UK petrol could be cheaper than water if crude oil drops below $10 a barrel
Oil prices are falling at such a rate that a litre of petrol could soon be cheaper than water.
With oil prices falling by 30% since early December and Brent Crude sinking to $30 (£20) a barrel earlier this week, the motoring organisation the RAC says motorists could be paying 86p a litre for fuel, if the pound does not continue to weaken against the dollar.
Top-end water brands like Perrier, Evian and Buxton, can cost more than that at the supermarket, depending on the bottle size.
Some experts are predicting that crude could go as low as $10, which if transferred into an 86p litre of petrol, would mean that motorists would have the cheapest prices for seven years.
RAC spokesman Simon Williams says that these prices needed to be passed on to the motorist.
"In many areas of the UK the price of fuel is sadly far higher than it should be. We would urge every fuel retailer to price fuel on their forecourts so that it more fairly reflects wholesale prices."
The motoring organisation also claimed that diesel should have already been cut and pointed out that the wholesale price of diesel is still 3p a litre cheaper than that of petrol.

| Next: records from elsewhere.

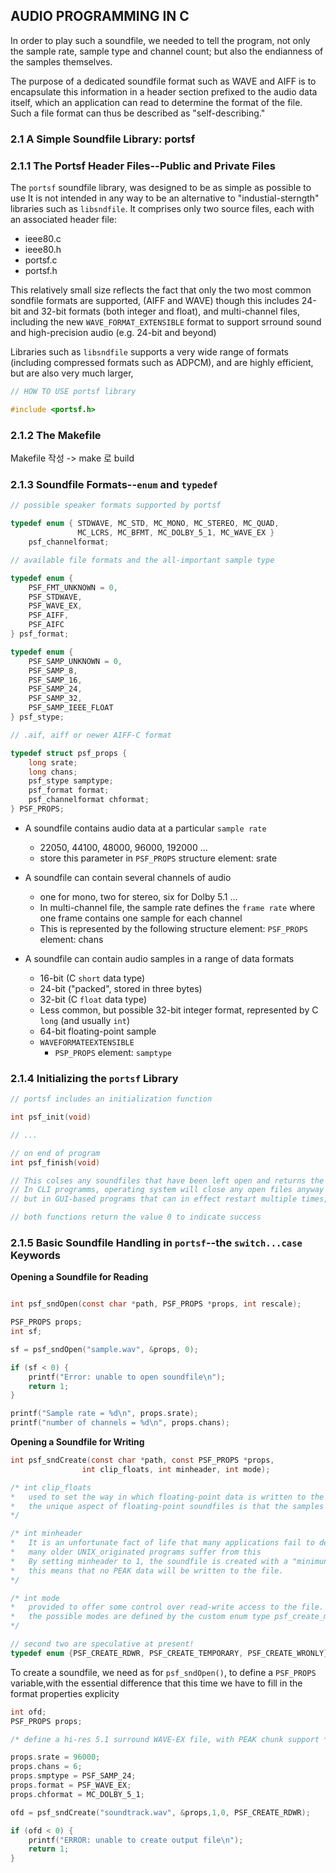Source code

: ## AUDIO PROGRAMMING IN C

In order to play such a soundfile, we needed to tell the program, not only the sample rate, sample type and channel count; but also the endianness of the samples themselves.

The purpose of a dedicated soundfile format such as WAVE and AIFF is to encapsulate this information in a header section prefixed to the audio data itself, which an application can read to determine the format of the file. Such a file format can thus be described as "self-describing."

### 2.1 A Simple Soundfile Library: portsf

### 2.1.1 The Portsf Header Files--Public and Private Files

The `portsf` soundfile library, was designed to be as simple as possible to use It is not intended in any way to be an alternative to "industial-sterngth" libraries such as `libsndfile`. It comprises only two source files, each with an associated header file:

* ieee80.c
* ieee80.h
* portsf.c
* portsf.h

This relatively small size reflects the fact that only the two most common sondfile formats are supported, (AIFF and WAVE) though this includes 24-bit and 32-bit formats (both integer and float), and multi-channel files, including the new `WAVE_FORMAT_EXTENSIBLE` format to support srround sound and high-precision audio (e.g. 24-bit and beyond)

Libraries such as `libsndfile` supports a very wide range of formats (including compressed formats such as ADPCM), and are highly efficient, but are also very much larger,

``` c
// HOW TO USE portsf library

#include <portsf.h>
```

### 2.1.2 The Makefile

Makefile 작성 -> make 로 build

### 2.1.3 Soundfile Formats--`enum` and `typedef`

``` c
// possible speaker formats supported by portsf

typedef enum { STDWAVE, MC_STD, MC_MONO, MC_STEREO, MC_QUAD,
               MC_LCRS, MC_BFMT, MC_DOLBY_5_1, MC_WAVE_EX } 
    psf_channelformat;
```

``` c
// available file formats and the all-important sample type

typedef enum {
    PSF_FMT_UNKNOWN = 0,
    PSF_STDWAVE,
    PSF_WAVE_EX,
    PSF_AIFF,
    PSF_AIFC
} psf_format;

typedef enum {
    PSF_SAMP_UNKNOWN = 0,
    PSF_SAMP_8,
    PSF_SAMP_16,
    PSF_SAMP_24,
    PSF_SAMP_32,
    PSF_SAMP_IEEE_FLOAT
} psf_stype;

```

``` c
// .aif, aiff or newer AIFF-C format

typedef struct psf_props {
    long srate;
    long chans;
    psf_stype samptype;
    psf_format format;
    psf_channelformat chformat;
} PSF_PROPS;

```

* A soundfile contains audio data at a particular `sample rate`
    - 22050, 44100, 48000, 96000, 192000 ...
    - store this parameter in `PSF_PROPS` structure element: srate

* A soundfile can contain several channels of audio
    - one for mono, two for stereo, six for Dolby 5.1 ...
    - In multi-channel file, the sample rate defines the `frame rate` where one frame contains one sample for each channel
    - This is represented by the following structure element: `PSF_PROPS` element: chans

* A soundfile can contain audio samples in a range of data formats
    - 16-bit (C `short` data type)
    - 24-bit ("packed", stored in three bytes)
    - 32-bit (C `float` data type)
    - Less common, but possible 32-bit integer format, represented by C `long` (and usually `int`)
    - 64-bit floating-point sample
    - `WAVEFORMATEEXTENSIBLE`
        - `PSP_PROPS` element: `samptype`

### 2.1.4 Initializing the `portsf` Library

``` c
// portsf includes an initialization function

int psf_init(void)

// ...

// on end of program
int psf_finish(void)

// This colses any soundfiles that have been left open and returns the library to the same clean state
// In CLI programms, operating system will close any open files anyway when program terminates
// but in GUI-based programs that can in effect restart multiple times, these functions will ensure that the library is always in statble state.

// both functions return the value 0 to indicate success

```

### 2.1.5 Basic Soundfile Handling in `portsf`--the `switch...case` Keywords

**Opening a Soundfile for Reading**

``` c

int psf_sndOpen(const char *path, PSF_PROPS *props, int rescale);

```

``` c
PSF_PROPS props;
int sf;

sf = psf_sndOpen("sample.wav", &props, 0);

if (sf < 0) {
    printf("Error: unable to open soundfile\n");
    return 1;
}

printf("Sample rate = %d\n", props.srate);
printf("number of channels = %d\n", props.chans);

```

**Opening a Soundfile for Writing**

``` c
int psf_sndCreate(const char *path, const PSF_PROPS *props,
                int clip_floats, int minheader, int mode);

/* int clip_floats
*   used to set the way in which floating-point data is written to the file
*   the unique aspect of floating-point soundfiles is that the samples can contain over-range values.
*/

/* int minheader
*   It is an unfortunate fact of life that many applications fail to deal with WAVE formats that contain optional chunks before the audio data
*   many older UNIX_originated programs suffer from this
*   By setting minheader to 1, the soundfile is created with a "minimun header" containing just required format and data chunks
*   this means that no PEAK data will be written to the file.
*/

/* int mode
*   provided to offer some control over read-write access to the file.
*   the possible modes are defined by the custom enum type psf_create_mode
*/

// second two are speculative at present!
typedef enum {PSF_CREATE_RDWR, PSF_CREATE_TEMPORARY, PSF_CREATE_WRONLY} ps_create_mode;

```
To create a soundfile, we need as for `psf_sndOpen()`, to define a `PSF_PROPS` variable,with the essential difference that this time we have to fill in the format properties explicity

``` c
int ofd;
PSF_PROPS props;

/* define a hi-res 5.1 surround WAVE-EX file, with PEAK chunk support */

props.srate = 96000;
props.chans = 6;
props.smptype = PSF_SAMP_24;
props.format = PSF_WAVE_EX;
props.chformat = MC_DOLBY_5_1;

ofd = psf_sndCreate("soundtrack.wav", &props,1,0, PSF_CREATE_RDWR);

if (ofd < 0) {
    printf("ERROR: unable to create output file\n");
    return 1;
}
```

"We should really be seeing diesel prices several pence cheaper than petrol on every forecourt, to the point where the average price of diesel goes below that of petrol," he said.
Standard Chartered said that there was no end in sight for the collapsing oil price until "money managers in the market conceded that matters had gone too far", The Times reported.
"Given that no fundamental relationship is currently driving the oil market towards any equilibrium, prices are being moved almost entirely by financial flows caused by fluctuations in other asset prices, including the dollar and equity markets," the bank said.
The average price of petrol is 102.5p a litre and diesel is 103.21p. Some supermarkets have been selling fuel below £1 as part of a price war.